Saved entries:
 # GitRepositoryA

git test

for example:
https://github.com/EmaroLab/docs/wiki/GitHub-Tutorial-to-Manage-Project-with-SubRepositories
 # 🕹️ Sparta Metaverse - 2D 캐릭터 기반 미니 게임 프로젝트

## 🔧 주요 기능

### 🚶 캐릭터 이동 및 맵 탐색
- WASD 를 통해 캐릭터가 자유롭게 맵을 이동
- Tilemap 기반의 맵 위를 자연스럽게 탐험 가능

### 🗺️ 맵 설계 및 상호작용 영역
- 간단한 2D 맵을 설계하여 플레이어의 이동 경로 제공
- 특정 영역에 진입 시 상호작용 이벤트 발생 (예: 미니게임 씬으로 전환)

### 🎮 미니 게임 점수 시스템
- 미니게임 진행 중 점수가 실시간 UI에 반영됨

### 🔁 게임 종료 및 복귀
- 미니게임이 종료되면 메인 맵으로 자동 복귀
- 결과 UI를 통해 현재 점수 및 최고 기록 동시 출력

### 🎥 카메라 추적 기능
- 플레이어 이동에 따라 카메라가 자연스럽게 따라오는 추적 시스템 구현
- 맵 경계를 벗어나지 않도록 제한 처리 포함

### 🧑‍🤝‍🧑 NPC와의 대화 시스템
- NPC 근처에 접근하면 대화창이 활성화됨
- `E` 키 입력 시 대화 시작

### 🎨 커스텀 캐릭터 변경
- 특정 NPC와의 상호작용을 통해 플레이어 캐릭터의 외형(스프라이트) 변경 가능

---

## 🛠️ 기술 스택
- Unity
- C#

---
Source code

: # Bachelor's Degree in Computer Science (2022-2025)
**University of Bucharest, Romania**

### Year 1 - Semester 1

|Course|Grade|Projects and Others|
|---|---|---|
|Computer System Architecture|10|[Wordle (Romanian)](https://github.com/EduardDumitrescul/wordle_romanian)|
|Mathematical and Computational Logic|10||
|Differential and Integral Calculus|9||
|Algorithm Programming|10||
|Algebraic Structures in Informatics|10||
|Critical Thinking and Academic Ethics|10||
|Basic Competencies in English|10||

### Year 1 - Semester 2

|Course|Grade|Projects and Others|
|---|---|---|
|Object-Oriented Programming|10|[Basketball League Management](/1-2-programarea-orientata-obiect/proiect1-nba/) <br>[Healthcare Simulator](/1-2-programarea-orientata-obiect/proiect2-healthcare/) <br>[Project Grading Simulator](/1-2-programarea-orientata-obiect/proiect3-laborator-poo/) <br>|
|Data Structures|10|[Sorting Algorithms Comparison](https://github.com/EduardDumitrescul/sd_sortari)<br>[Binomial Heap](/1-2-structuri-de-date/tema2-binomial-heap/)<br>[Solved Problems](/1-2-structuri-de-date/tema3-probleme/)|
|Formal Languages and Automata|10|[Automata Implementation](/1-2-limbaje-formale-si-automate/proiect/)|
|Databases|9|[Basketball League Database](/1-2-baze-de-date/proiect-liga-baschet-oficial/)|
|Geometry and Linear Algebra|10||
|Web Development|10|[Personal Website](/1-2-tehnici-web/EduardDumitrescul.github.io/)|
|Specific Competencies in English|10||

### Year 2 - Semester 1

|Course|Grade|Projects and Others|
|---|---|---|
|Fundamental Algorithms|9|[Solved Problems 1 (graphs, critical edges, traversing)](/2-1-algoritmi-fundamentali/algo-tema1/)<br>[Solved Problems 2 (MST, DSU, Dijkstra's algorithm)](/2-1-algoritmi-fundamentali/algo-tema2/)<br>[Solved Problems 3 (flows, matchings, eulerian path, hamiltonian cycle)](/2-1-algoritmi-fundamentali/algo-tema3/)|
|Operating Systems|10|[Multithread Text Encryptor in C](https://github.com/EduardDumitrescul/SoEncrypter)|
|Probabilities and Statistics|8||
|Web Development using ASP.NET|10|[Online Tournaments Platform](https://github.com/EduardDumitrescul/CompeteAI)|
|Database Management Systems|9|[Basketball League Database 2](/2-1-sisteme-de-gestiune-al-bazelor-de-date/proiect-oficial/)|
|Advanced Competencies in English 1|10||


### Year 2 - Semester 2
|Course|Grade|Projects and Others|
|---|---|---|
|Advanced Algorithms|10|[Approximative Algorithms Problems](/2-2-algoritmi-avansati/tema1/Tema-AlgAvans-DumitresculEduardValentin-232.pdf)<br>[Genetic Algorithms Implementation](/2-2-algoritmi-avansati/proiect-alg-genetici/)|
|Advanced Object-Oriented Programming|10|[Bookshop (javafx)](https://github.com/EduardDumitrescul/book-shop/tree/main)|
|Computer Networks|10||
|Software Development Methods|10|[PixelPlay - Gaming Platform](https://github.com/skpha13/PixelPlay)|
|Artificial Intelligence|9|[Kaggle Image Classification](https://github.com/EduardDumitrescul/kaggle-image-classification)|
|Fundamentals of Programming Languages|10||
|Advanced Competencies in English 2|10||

Your objective -
Please transcribe the data exactly from its first line. End with the line that contains "- 미니게임이 종료되면 메인 맵으로 자동 복귀".

Result for this task -
 # GitRepositoryA

git test

for example:
https://github.com/EmaroLab/docs/wiki/GitHub-Tutorial-to-Manage-Project-with-SubRepositories
 # 🕹️ Sparta Metaverse - 2D 캐릭터 기반 미니 게임 프로젝트

## 🔧 주요 기능

### 🚶 캐릭터 이동 및 맵 탐색
- WASD 를 통해 캐릭터가 자유롭게 맵을 이동
- Tilemap 기반의 맵 위를 자연스럽게 탐험 가능

### 🗺️ 맵 설계 및 상호작용 영역
- 간단한 2D 맵을 설계하여 플레이어의 이동 경로 제공
- 특정 영역에 진입 시 상호작용 이벤트 발생 (예: 미니게임 씬으로 전환)

### 🎮 미니 게임 점수 시스템
- 미니게임 진행 중 점수가 실시간 UI에 반영됨

### 🔁 게임 종료 및 복귀
- 미니게임이 종료되면 메인 맵으로 자동 복귀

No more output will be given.